Following up on J. W. Tanner’s suggestion (now moved to chat, sigh) to use ratios of Pell numbers, you can take $$a_n=2^n\frac{\bigl((1+2^n)^n+(1-2^n)^n\bigr)\bmod(4^n-2)}{\bigl((1+2^n)^n-(1-2^n)^n\bigr)\bmod(4^n-2)}.$$ To see this, let $p_n,q_n$ be the unique natural numbers such that $$\tag{$*$}(1\pm\sqrt2)^n=q_n\pm p_n\sqrt2$$ (so $p_n$ are the Pell numbers, and $q_n$ half the Pell–Lucas numbers).
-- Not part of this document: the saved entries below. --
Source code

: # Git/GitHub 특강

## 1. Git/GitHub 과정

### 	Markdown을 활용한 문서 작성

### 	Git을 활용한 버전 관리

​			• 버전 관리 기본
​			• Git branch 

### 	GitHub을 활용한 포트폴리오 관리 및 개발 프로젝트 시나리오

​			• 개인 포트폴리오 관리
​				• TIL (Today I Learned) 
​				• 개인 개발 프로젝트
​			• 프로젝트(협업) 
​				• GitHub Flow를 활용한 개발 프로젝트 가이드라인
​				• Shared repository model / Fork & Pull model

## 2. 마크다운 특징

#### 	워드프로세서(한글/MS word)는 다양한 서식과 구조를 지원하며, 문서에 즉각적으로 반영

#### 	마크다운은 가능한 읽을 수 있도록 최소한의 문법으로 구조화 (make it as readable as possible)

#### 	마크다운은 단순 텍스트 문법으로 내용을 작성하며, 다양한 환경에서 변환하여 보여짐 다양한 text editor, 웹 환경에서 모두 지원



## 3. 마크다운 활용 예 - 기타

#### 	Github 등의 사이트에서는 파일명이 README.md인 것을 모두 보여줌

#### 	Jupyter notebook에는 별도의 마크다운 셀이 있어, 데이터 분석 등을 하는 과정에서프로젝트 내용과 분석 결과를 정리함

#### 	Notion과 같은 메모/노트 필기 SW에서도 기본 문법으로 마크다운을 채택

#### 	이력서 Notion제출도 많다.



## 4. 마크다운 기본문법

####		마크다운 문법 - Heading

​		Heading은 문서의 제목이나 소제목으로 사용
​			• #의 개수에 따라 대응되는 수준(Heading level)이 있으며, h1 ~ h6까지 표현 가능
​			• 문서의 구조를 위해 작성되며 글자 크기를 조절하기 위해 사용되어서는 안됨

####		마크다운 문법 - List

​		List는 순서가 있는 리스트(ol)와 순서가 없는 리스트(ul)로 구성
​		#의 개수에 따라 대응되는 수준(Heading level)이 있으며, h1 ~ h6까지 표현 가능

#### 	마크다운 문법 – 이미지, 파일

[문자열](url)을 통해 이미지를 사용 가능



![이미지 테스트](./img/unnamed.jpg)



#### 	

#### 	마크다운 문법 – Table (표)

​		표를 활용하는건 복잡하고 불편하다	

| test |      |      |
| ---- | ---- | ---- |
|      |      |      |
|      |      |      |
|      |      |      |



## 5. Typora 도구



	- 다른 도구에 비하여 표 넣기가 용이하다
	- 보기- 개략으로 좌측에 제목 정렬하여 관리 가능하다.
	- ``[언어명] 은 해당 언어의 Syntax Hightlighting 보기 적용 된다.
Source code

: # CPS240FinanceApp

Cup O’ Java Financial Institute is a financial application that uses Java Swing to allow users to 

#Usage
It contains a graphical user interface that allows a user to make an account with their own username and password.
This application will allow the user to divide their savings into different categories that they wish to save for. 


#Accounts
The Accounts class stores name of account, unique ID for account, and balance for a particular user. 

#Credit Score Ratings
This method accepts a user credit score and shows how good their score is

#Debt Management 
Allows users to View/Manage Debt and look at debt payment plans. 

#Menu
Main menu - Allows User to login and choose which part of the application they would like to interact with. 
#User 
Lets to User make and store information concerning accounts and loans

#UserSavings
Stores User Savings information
On the one hand, $(*)$ implies $$\begin{align*} q_n&=\frac{(1+\sqrt2)^n+(1-\sqrt2)^n}{2},\\ p_n&=\frac{(1+\sqrt2)^n-(1-\sqrt2)^n}{2\sqrt2}, \end{align*}$$ whence $$\frac{q_n}{p_n}\sim\frac{(1+\sqrt2)^n/2}{(1+\sqrt2)^n/(2\sqrt2)}=\sqrt2.$$ On the other hand, if we put $r=2^n$ and $m=4^n-2$, we have $$r^2\equiv2\pmod m,$$ hence there is a ring homomorphism $\mathbb Z[\sqrt2]\to\mathbb Z/m\mathbb Z$ that reduces each integer modulo $m$, and maps $\sqrt2$ to $r$. Applying it to $(*)$, we obtain $$(1\pm r)^n\equiv q_n\pm p_nr\pmod m,$$ whence $$\begin{align*} (1+r)^n+(1-r)^n&\equiv 2q_n\phantom r\pmod m,\\ (1+r)^n-(1-r)^n&\equiv 2rp_n\pmod m. \end{align*}$$ But also $0<p_n<q_n<2^{n-1}$, i.e., $2rp_n,2q_n<m$, thus $$\begin{align*} \bigl((1+r)^n+(1-r)^n\bigr)\bmod m&=2q_n,\\ \bigl((1+r)^n-(1-r)^n\bigr)\bmod m&=2rp_n. \end{align*}$$ That is, $$a_n=\frac{q_n}{p_n}.$$ Note that nothing special about $r=2^n$ was used in the derivation above; you can take any integer $r$ larger than $(1+\sqrt2)^n$ or so, and $m=r^2-2$.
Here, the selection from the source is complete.